TRY IT → Give back an exact copy of the lines in the records below, from the line that has "Each exercise has" through the line that has "# Neural Dynamical Systems", and nothing besides.

Saved entries
- Opening Delimiter -

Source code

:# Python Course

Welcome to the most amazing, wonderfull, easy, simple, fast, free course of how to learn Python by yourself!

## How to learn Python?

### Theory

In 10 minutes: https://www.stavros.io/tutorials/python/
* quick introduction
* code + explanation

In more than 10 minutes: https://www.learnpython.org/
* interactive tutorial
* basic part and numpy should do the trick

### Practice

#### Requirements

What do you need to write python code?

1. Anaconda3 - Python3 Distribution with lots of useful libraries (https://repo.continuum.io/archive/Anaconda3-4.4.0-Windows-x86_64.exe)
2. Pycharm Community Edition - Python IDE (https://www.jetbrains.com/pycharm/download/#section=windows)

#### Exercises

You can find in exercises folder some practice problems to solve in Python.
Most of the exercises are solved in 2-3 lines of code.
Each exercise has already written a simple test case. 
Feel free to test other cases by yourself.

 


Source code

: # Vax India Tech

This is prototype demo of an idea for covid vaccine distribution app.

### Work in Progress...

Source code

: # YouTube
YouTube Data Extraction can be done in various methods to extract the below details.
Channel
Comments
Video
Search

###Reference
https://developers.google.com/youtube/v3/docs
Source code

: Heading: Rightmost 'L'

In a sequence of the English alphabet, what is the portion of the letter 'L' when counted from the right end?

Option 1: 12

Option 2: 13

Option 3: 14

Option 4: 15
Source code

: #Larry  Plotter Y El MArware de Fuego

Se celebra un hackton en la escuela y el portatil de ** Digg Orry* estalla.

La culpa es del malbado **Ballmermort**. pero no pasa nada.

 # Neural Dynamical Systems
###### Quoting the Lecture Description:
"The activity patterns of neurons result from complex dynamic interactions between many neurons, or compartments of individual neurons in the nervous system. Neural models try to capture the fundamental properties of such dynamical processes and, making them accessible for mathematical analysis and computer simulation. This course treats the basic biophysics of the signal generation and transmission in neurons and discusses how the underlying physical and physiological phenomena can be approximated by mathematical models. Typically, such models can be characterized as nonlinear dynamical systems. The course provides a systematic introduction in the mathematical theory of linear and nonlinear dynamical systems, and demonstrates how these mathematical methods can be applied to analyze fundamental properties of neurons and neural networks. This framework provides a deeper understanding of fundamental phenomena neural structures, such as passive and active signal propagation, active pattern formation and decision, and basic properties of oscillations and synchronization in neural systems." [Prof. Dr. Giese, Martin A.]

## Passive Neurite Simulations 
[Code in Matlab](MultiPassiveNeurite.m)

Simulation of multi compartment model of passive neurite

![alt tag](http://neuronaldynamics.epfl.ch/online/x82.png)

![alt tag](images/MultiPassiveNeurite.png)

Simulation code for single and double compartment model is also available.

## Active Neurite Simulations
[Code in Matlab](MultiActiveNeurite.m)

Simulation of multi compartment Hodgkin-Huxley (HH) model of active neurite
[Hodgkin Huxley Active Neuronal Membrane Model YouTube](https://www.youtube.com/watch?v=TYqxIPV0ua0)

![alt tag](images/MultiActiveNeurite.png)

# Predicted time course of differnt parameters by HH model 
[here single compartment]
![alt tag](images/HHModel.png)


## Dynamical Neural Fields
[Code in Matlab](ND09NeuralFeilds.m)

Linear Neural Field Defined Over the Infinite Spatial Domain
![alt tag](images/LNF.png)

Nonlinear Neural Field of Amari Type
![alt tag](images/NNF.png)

- Closing Delimiter -
- Opening Delimiter -

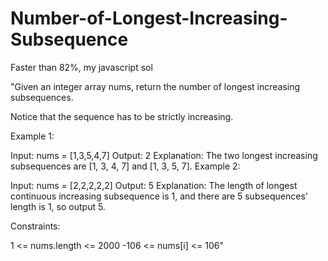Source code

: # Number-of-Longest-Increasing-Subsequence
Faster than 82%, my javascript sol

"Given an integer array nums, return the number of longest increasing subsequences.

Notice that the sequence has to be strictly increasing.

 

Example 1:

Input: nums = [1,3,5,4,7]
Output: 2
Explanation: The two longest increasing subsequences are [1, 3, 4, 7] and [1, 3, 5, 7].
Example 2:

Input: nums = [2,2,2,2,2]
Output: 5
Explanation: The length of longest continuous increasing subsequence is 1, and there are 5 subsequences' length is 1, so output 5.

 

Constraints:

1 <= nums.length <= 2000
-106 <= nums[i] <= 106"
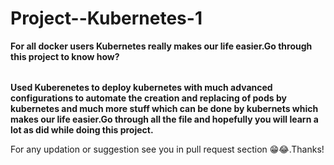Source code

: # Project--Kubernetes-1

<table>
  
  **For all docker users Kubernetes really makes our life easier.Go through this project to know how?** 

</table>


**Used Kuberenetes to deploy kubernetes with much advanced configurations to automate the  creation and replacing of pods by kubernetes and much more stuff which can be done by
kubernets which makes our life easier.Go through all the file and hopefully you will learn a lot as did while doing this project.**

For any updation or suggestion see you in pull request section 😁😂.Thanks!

- Closing Delimiter -

WRITTEN SOLUTION →
Each exercise has already written a simple test case. 
Feel free to test other cases by yourself.

 


Source code

: # Vax India Tech

This is prototype demo of an idea for covid vaccine distribution app.

### Work in Progress...

Source code

: # YouTube
YouTube Data Extraction can be done in various methods to extract the below details.
Channel
Comments
Video
Search

###Reference
https://developers.google.com/youtube/v3/docs
Source code

: Heading: Rightmost 'L'

In a sequence of the English alphabet, what is the portion of the letter 'L' when counted from the right end?

Option 1: 12

Option 2: 13

Option 3: 14

Option 4: 15
Source code

: #Larry  Plotter Y El MArware de Fuego

Se celebra un hackton en la escuela y el portatil de ** Digg Orry* estalla.

La culpa es del malbado **Ballmermort**. pero no pasa nada.

 # Neural Dynamical Systems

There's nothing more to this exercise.